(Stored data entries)
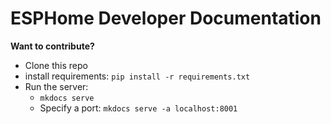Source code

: # ESPHome Developer Documentation

**Want to contribute?**

- Clone this repo
- install requirements: `pip install -r requirements.txt`
- Run the server:
    - `mkdocs serve`
    - Specify a port: `mkdocs serve -a localhost:8001`
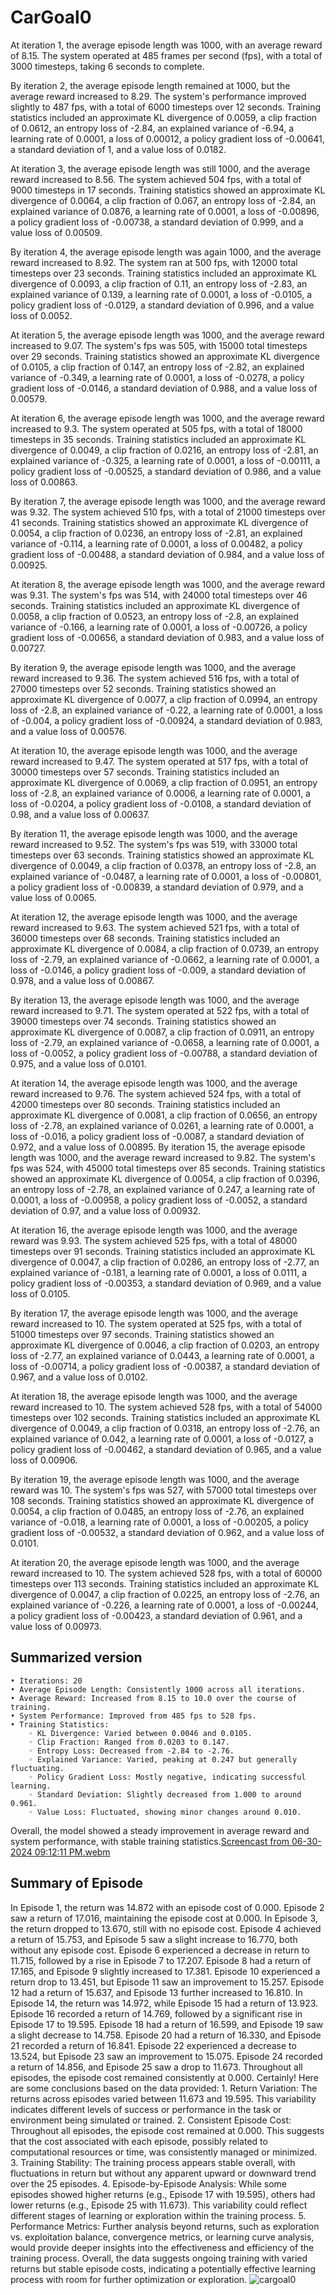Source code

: # CarGoal0

At iteration 1, the average episode length was 1000, with an average reward of 8.15. The system operated at 485 frames per second (fps), with a total of 3000 timesteps, taking 6 seconds to complete.

By iteration 2, the average episode length remained at 1000, but the average reward increased to 8.29. The system's performance improved slightly to 487 fps, with a total of 6000 timesteps over 12 seconds. Training statistics included an approximate KL divergence of 0.0059, a clip fraction of 0.0612, an entropy loss of -2.84, an explained variance of -6.94, a learning rate of 0.0001, a loss of 0.00012, a policy gradient loss of -0.00641, a standard deviation of 1, and a value loss of 0.0182.

At iteration 3, the average episode length was still 1000, and the average reward increased to 8.56. The system achieved 504 fps, with a total of 9000 timesteps in 17 seconds. Training statistics showed an approximate KL divergence of 0.0064, a clip fraction of 0.067, an entropy loss of -2.84, an explained variance of 0.0876, a learning rate of 0.0001, a loss of -0.00896, a policy gradient loss of -0.00738, a standard deviation of 0.999, and a value loss of 0.00509.

By iteration 4, the average episode length was again 1000, and the average reward increased to 8.92. The system ran at 500 fps, with 12000 total timesteps over 23 seconds. Training statistics included an approximate KL divergence of 0.0093, a clip fraction of 0.11, an entropy loss of -2.83, an explained variance of 0.139, a learning rate of 0.0001, a loss of -0.0105, a policy gradient loss of -0.0129, a standard deviation of 0.996, and a value loss of 0.0052.

At iteration 5, the average episode length was 1000, and the average reward increased to 9.07. The system's fps was 505, with 15000 total timesteps over 29 seconds. Training statistics showed an approximate KL divergence of 0.0105, a clip fraction of 0.147, an entropy loss of -2.82, an explained variance of -0.349, a learning rate of 0.0001, a loss of -0.0278, a policy gradient loss of -0.0146, a standard deviation of 0.988, and a value loss of 0.00579.

At iteration 6, the average episode length was 1000, and the average reward increased to 9.3. The system operated at 505 fps, with a total of 18000 timesteps in 35 seconds. Training statistics included an approximate KL divergence of 0.0049, a clip fraction of 0.0216, an entropy loss of -2.81, an explained variance of -0.325, a learning rate of 0.0001, a loss of -0.00111, a policy gradient loss of -0.00525, a standard deviation of 0.986, and a value loss of 0.00863.

By iteration 7, the average episode length was 1000, and the average reward was 9.32. The system achieved 510 fps, with a total of 21000 timesteps over 41 seconds. Training statistics showed an approximate KL divergence of 0.0054, a clip fraction of 0.0236, an entropy loss of -2.81, an explained variance of -0.114, a learning rate of 0.0001, a loss of 0.00482, a policy gradient loss of -0.00488, a standard deviation of 0.984, and a value loss of 0.00925.

At iteration 8, the average episode length was 1000, and the average reward was 9.31. The system's fps was 514, with 24000 total timesteps over 46 seconds. Training statistics included an approximate KL divergence of 0.0058, a clip fraction of 0.0523, an entropy loss of -2.8, an explained variance of -0.166, a learning rate of 0.0001, a loss of -0.00726, a policy gradient loss of -0.00656, a standard deviation of 0.983, and a value loss of 0.00727.

By iteration 9, the average episode length was 1000, and the average reward increased to 9.36. The system achieved 516 fps, with a total of 27000 timesteps over 52 seconds. Training statistics showed an approximate KL divergence of 0.0077, a clip fraction of 0.0994, an entropy loss of -2.8, an explained variance of -0.22, a learning rate of 0.0001, a loss of -0.004, a policy gradient loss of -0.00924, a standard deviation of 0.983, and a value loss of 0.00576.

At iteration 10, the average episode length was 1000, and the average reward increased to 9.47. The system operated at 517 fps, with a total of 30000 timesteps over 57 seconds. Training statistics included an approximate KL divergence of 0.0069, a clip fraction of 0.0951, an entropy loss of -2.8, an explained variance of 0.0006, a learning rate of 0.0001, a loss of -0.0204, a policy gradient loss of -0.0108, a standard deviation of 0.98, and a value loss of 0.00637.

By iteration 11, the average episode length was 1000, and the average reward increased to 9.52. The system's fps was 519, with 33000 total timesteps over 63 seconds. Training statistics showed an approximate KL divergence of 0.0049, a clip fraction of 0.0378, an entropy loss of -2.8, an explained variance of -0.0487, a learning rate of 0.0001, a loss of -0.00801, a policy gradient loss of -0.00839, a standard deviation of 0.979, and a value loss of 0.0065.

At iteration 12, the average episode length was 1000, and the average reward increased to 9.63. The system achieved 521 fps, with a total of 36000 timesteps over 68 seconds. Training statistics included an approximate KL divergence of 0.0084, a clip fraction of 0.0739, an entropy loss of -2.79, an explained variance of -0.0662, a learning rate of 0.0001, a loss of -0.0146, a policy gradient loss of -0.009, a standard deviation of 0.978, and a value loss of 0.00867.

By iteration 13, the average episode length was 1000, and the average reward increased to 9.71. The system operated at 522 fps, with a total of 39000 timesteps over 74 seconds. Training statistics showed an approximate KL divergence of 0.0087, a clip fraction of 0.0911, an entropy loss of -2.79, an explained variance of -0.0658, a learning rate of 0.0001, a loss of -0.0052, a policy gradient loss of -0.00788, a standard deviation of 0.975, and a value loss of 0.0101.

At iteration 14, the average episode length was 1000, and the average reward increased to 9.76. The system achieved 524 fps, with a total of 42000 timesteps over 80 seconds. Training statistics included an approximate KL divergence of 0.0081, a clip fraction of 0.0656, an entropy loss of -2.78, an explained variance of 0.0261, a learning rate of 0.0001, a loss of -0.016, a policy gradient loss of -0.0087, a standard deviation of 0.972, and a value loss of 0.00895.
By iteration 15, the average episode length was 1000, and the average reward increased to 9.82. The system's fps was 524, with 45000 total timesteps over 85 seconds. Training statistics showed an approximate KL divergence of 0.0054, a clip fraction of 0.0396, an entropy loss of -2.78, an explained variance of 0.247, a learning rate of 0.0001, a loss of -0.00958, a policy gradient loss of -0.0052, a standard deviation of 0.97, and a value loss of 0.00932.

At iteration 16, the average episode length was 1000, and the average reward was 9.93. The system achieved 525 fps, with a total of 48000 timesteps over 91 seconds. Training statistics included an approximate KL divergence of 0.0047, a clip fraction of 0.0286, an entropy loss of -2.77, an explained variance of -0.181, a learning rate of 0.0001, a loss of 0.0111, a policy gradient loss of -0.00353, a standard deviation of 0.969, and a value loss of 0.0105.

By iteration 17, the average episode length was 1000, and the average reward increased to 10. The system operated at 525 fps, with a total of 51000 timesteps over 97 seconds. Training statistics showed an approximate KL divergence of 0.0046, a clip fraction of 0.0203, an entropy loss of -2.77, an explained variance of 0.0443, a learning rate of 0.0001, a loss of -0.00714, a policy gradient loss of -0.00387, a standard deviation of 0.967, and a value loss of 0.0102.

At iteration 18, the average episode length was 1000, and the average reward increased to 10. The system achieved 528 fps, with a total of 54000 timesteps over 102 seconds. Training statistics included an approximate KL divergence of 0.0049, a clip fraction of 0.0318, an entropy loss of -2.76, an explained variance of 0.042, a learning rate of 0.0001, a loss of -0.0127, a policy gradient loss of -0.00462, a standard deviation of 0.965, and a value loss of 0.00906.

By iteration 19, the average episode length was 1000, and the average reward was 10. The system's fps was 527, with 57000 total timesteps over 108 seconds. Training statistics showed an approximate KL divergence of 0.0054, a clip fraction of 0.0485, an entropy loss of -2.76, an explained variance of -0.018, a learning rate of 0.0001, a loss of -0.00205, a policy gradient loss of -0.00532, a standard deviation of 0.962, and a value loss of 0.0101.

At iteration 20, the average episode length was 1000, and the average reward increased to 10. The system achieved 528 fps, with a total of 60000 timesteps over 113 seconds. Training statistics included an approximate KL divergence of 0.0047, a clip fraction of 0.0225, an entropy loss of -2.76, an explained variance of -0.226, a learning rate of 0.0001, a loss of -0.00244, a policy gradient loss of -0.00423, a standard deviation of 0.961, and a value loss of 0.00973.

## Summarized version 
    • Iterations: 20
    • Average Episode Length: Consistently 1000 across all iterations.
    • Average Reward: Increased from 8.15 to 10.0 over the course of training.
    • System Performance: Improved from 485 fps to 528 fps.
    • Training Statistics:
        ◦ KL Divergence: Varied between 0.0046 and 0.0105.
        ◦ Clip Fraction: Ranged from 0.0203 to 0.147.
        ◦ Entropy Loss: Decreased from -2.84 to -2.76.
        ◦ Explained Variance: Varied, peaking at 0.247 but generally fluctuating.
        ◦ Policy Gradient Loss: Mostly negative, indicating successful learning.
        ◦ Standard Deviation: Slightly decreased from 1.000 to around 0.961.
        ◦ Value Loss: Fluctuated, showing minor changes around 0.010.
Overall, the model showed a steady improvement in average reward and system performance, with stable training statistics.[Screencast from 06-30-2024 09:12:11 PM.webm](https://github.com/Naveed776/Reinforcement-Learning/assets/91262613/01024ffa-3523-4448-bbb1-47a2722e66a2)


## Summary of Episode
In Episode 1, the return was 14.872 with an episode cost of 0.000. Episode 2 saw a return of 17.016, maintaining the episode cost at 0.000. In Episode 3, the return dropped to 13.670, still with no episode cost. Episode 4 achieved a return of 15.753, and Episode 5 saw a slight increase to 16.770, both without any episode cost.
Episode 6 experienced a decrease in return to 11.715, followed by a rise in Episode 7 to 17.207. Episode 8 had a return of 17.165, and Episode 9 slightly increased to 17.381. Episode 10 experienced a return drop to 13.451, but Episode 11 saw an improvement to 15.257. Episode 12 had a return of 15.637, and Episode 13 further increased to 16.810.
In Episode 14, the return was 14.972, while Episode 15 had a return of 13.923. Episode 16 recorded a return of 14.769, followed by a significant rise in Episode 17 to 19.595. Episode 18 had a return of 16.599, and Episode 19 saw a slight decrease to 14.758. Episode 20 had a return of 16.330, and Episode 21 recorded a return of 16.841.
Episode 22 experienced a decrease to 13.524, but Episode 23 saw an improvement to 15.075. Episode 24 recorded a return of 14.856, and Episode 25 saw a drop to 11.673. Throughout all episodes, the episode cost remained consistently at 0.000.
Certainly! Here are some conclusions based on the data provided:
    1. Return Variation: The returns across episodes varied between 11.673 and 19.595. This variability indicates different levels of success or performance in the task or environment being simulated or trained.
    2. Consistent Episode Cost: Throughout all episodes, the episode cost remained at 0.000. This suggests that the cost associated with each episode, possibly related to computational resources or time, was consistently managed or minimized.
    3. Training Stability: The training process appears stable overall, with fluctuations in return but without any apparent upward or downward trend over the 25 episodes.
    4. Episode-by-Episode Analysis: While some episodes showed higher returns (e.g., Episode 17 with 19.595), others had lower returns (e.g., Episode 25 with 11.673). This variability could reflect different stages of learning or exploration within the training process.
    5. Performance Metrics: Further analysis beyond returns, such as exploration vs. exploitation balance, convergence metrics, or learning curve analysis, would provide deeper insights into the effectiveness and efficiency of the training process.
Overall, the data suggests ongoing training with varied returns but stable episode costs, indicating a potentially effective learning process with room for further optimization or exploration.
![cargoal0](https://github.com/Naveed776/Reinforcement-Learning/assets/91262613/4248fd33-bdf4-4160-bc87-30b845552d9f)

__TASK TO CARRY OUT__: Print exactly the lines above, between the one holding "At iteration 14, the" and the one holding "By iteration 15, the", inclusive, and nothing besides.

__SOLUTION TO THIS EXERCISE__:
At iteration 14, the average episode length was 1000, and the average reward increased to 9.76. The system achieved 524 fps, with a total of 42000 timesteps over 80 seconds. Training statistics included an approximate KL divergence of 0.0081, a clip fraction of 0.0656, an entropy loss of -2.78, an explained variance of 0.0261, a learning rate of 0.0001, a loss of -0.016, a policy gradient loss of -0.0087, a standard deviation of 0.972, and a value loss of 0.00895.
By iteration 15, the average episode length was 1000, and the average reward increased to 9.82. The system's fps was 524, with 45000 total timesteps over 85 seconds. Training statistics showed an approximate KL divergence of 0.0054, a clip fraction of 0.0396, an entropy loss of -2.78, an explained variance of 0.247, a learning rate of 0.0001, a loss of -0.00958, a policy gradient loss of -0.0052, a standard deviation of 0.97, and a value loss of 0.00932.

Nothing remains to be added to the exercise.